Amnesty International has described 2018 “a year of shame for Iran” as the Iranian regime arrested more than 7,000 dissidents in a “wide-scale crackdown”.
On the anniversary of the massive protests across Iran against poverty, corruption, and authoritarianism, Amnesty International announced on January 24, 2019, that the Iranian authorities carried out a “shameless campaign of repression” during 2018, crushing protests and arresting thousands in a wide-scale crackdown on dissent.
“2018 will go down in history as a ‘year of shame’ for Iran. Throughout the year Iran’s authorities sought to stifle any sign of dissent by stepping up their crackdown on the rights to freedom of expression, association, and peaceful assembly, and carrying out mass arrests of protesters,” said Philip Luther, Amnesty International’s Middle East and North Africa Research and Advocacy Director. “The staggering scale of arrests, imprisonments and flogging sentences reveal the extreme lengths the authorities have gone to in order to suppress peaceful dissent.”

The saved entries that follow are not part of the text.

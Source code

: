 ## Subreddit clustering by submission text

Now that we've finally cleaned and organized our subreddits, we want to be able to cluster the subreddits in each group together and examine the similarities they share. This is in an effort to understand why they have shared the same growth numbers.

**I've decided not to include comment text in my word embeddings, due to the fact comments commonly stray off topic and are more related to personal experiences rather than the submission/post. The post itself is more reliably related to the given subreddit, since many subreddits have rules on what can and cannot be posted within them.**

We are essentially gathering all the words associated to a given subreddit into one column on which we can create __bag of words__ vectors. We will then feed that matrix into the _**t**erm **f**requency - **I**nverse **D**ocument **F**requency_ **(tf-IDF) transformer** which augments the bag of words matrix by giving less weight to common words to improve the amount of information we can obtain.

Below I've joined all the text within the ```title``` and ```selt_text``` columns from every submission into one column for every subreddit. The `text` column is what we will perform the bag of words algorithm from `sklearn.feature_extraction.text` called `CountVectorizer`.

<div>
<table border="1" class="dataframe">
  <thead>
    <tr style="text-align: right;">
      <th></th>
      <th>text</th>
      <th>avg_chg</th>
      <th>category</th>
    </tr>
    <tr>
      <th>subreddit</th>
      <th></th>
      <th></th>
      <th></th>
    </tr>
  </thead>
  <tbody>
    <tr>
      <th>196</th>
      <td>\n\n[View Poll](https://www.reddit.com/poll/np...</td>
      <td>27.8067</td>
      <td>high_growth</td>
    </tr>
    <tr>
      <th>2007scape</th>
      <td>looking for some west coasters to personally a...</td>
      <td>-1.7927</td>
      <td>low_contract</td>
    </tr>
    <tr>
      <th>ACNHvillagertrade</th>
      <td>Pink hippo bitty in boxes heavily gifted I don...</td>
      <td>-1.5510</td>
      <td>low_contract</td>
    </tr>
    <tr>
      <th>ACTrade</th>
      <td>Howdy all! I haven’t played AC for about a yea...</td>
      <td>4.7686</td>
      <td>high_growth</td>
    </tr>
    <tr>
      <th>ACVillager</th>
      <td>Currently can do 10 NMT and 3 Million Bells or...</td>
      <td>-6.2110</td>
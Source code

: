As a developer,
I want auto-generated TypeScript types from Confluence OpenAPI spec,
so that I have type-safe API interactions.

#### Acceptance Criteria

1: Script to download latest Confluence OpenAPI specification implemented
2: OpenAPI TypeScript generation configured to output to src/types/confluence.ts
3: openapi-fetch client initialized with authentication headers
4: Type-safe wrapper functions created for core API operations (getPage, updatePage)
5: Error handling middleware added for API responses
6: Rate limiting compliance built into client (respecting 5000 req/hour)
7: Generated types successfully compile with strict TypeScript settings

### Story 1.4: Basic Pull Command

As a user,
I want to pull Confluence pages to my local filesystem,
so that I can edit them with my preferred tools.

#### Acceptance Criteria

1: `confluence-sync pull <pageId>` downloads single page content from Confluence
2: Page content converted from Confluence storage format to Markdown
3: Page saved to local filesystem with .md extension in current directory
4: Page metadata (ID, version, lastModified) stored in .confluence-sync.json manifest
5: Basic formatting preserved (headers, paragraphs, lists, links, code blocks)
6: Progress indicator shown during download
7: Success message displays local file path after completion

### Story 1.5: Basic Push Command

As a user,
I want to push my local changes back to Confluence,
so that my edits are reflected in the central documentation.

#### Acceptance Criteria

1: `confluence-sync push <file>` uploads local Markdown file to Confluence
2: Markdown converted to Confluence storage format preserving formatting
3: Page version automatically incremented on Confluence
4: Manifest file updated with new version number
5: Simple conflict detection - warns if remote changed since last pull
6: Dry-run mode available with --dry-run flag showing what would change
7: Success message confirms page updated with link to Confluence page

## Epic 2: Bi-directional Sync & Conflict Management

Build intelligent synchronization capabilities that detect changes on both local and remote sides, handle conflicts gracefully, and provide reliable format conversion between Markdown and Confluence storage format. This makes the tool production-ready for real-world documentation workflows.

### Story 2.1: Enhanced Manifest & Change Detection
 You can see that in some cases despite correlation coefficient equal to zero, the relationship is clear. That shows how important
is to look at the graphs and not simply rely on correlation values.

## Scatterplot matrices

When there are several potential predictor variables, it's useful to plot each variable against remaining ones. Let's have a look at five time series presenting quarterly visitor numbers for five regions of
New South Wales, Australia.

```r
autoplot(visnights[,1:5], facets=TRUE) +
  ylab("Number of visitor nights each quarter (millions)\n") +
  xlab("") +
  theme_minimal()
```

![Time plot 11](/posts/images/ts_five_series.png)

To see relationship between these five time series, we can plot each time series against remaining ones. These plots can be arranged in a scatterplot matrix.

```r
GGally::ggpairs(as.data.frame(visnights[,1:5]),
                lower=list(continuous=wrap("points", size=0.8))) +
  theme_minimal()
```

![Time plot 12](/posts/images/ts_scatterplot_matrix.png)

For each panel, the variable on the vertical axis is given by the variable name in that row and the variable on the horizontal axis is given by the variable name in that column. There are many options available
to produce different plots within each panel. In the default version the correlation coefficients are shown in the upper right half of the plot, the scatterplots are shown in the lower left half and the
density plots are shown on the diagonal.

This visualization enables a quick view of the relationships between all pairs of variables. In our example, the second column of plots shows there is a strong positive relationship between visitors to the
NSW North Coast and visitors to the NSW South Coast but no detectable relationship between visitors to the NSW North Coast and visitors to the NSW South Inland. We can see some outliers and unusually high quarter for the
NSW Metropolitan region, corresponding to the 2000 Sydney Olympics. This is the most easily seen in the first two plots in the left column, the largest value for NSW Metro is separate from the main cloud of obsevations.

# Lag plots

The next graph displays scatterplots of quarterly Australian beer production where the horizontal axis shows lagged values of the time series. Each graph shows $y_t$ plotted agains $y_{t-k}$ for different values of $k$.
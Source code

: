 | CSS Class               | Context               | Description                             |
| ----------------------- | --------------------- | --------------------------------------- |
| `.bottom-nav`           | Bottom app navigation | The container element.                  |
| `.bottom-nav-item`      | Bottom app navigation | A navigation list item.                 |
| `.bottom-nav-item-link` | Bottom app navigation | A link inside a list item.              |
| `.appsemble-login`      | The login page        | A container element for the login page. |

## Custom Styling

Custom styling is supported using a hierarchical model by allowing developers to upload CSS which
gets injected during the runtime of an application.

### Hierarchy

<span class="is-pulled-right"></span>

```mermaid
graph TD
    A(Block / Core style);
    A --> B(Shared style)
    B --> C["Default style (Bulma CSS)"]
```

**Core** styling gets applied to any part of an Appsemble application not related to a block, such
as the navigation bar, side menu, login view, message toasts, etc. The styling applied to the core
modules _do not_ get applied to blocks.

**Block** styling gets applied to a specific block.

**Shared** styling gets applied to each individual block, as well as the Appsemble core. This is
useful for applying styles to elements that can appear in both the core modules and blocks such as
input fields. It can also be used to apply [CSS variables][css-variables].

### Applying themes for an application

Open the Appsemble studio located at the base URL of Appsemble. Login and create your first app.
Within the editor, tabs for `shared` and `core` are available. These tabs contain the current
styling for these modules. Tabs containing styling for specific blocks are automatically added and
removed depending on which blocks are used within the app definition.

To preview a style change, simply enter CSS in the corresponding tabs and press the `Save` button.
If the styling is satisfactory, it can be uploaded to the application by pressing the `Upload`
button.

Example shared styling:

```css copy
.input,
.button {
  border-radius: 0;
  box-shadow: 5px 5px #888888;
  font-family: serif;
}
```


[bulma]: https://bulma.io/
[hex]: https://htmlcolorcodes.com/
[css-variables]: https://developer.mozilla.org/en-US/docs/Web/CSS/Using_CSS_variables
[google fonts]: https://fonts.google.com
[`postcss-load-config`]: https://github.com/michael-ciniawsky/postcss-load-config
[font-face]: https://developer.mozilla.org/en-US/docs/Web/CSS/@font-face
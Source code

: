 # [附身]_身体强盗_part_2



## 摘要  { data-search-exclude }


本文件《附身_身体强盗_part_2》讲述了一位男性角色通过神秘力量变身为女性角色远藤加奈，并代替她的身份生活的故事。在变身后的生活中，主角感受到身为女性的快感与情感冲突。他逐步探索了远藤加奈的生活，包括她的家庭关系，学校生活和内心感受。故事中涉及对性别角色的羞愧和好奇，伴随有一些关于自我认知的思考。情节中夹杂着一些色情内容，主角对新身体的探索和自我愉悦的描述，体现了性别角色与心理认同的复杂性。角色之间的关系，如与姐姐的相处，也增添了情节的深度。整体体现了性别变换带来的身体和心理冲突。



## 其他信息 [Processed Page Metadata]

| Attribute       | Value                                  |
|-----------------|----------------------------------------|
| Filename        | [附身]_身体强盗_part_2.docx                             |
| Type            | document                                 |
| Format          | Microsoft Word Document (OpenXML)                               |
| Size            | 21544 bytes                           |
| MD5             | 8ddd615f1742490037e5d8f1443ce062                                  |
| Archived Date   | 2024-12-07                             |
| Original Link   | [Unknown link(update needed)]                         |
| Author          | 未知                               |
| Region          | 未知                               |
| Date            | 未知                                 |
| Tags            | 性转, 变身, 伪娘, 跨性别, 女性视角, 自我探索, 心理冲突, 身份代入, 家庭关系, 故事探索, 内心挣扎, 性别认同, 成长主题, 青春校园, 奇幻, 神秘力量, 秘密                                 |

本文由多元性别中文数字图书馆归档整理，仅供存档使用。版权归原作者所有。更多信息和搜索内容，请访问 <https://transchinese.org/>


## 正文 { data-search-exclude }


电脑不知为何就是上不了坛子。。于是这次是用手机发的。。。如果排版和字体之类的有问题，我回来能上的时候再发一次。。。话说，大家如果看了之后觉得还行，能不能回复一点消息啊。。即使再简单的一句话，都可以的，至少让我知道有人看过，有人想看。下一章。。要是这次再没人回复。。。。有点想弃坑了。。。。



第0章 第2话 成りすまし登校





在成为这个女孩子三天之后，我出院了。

Throughout the year and particularly during the months of January, July and August, the Iranian authorities violently dispersed peaceful demonstrations, beating unarmed protesters and using live ammunition, tear gas and water cannons against them.
According to the statement, more than 7,000 protesters, students, journalists, environmental activists, workers, and human rights defenders, including lawyers, women’s rights activists, minority rights activists, and trade unionists, were arrested, many arbitrarily.
Hundreds were sentenced to prison terms or flogging and at least 26 protesters were killed. Nine people arrested in connection with protests died in custody under suspicious circumstances.
In addition, at least 112 women human rights defenders were arrested or remained in detention in Iran during 2018.
“Throughout 2018, the Iranian authorities waged a particularly sinister crackdown against women’s rights defenders. Instead of cruelly punishing women for demanding their rights, the authorities should put an end to the rampant and entrenched discrimination and violence they face,” said Philip Luther.
Amnesty International urged governments engaged in dialogue with Iran to repudiate the discriminatory crackdown, saying they “must not stay silent while the net of repression rapidly widens. They must speak out in the strongest terms against the crackdown and forcefully call on the Iranian authorities to immediately and unconditionally release all those jailed for peacefully expressing their right to freedom of expression, association, and assembly, including through their human rights activism.”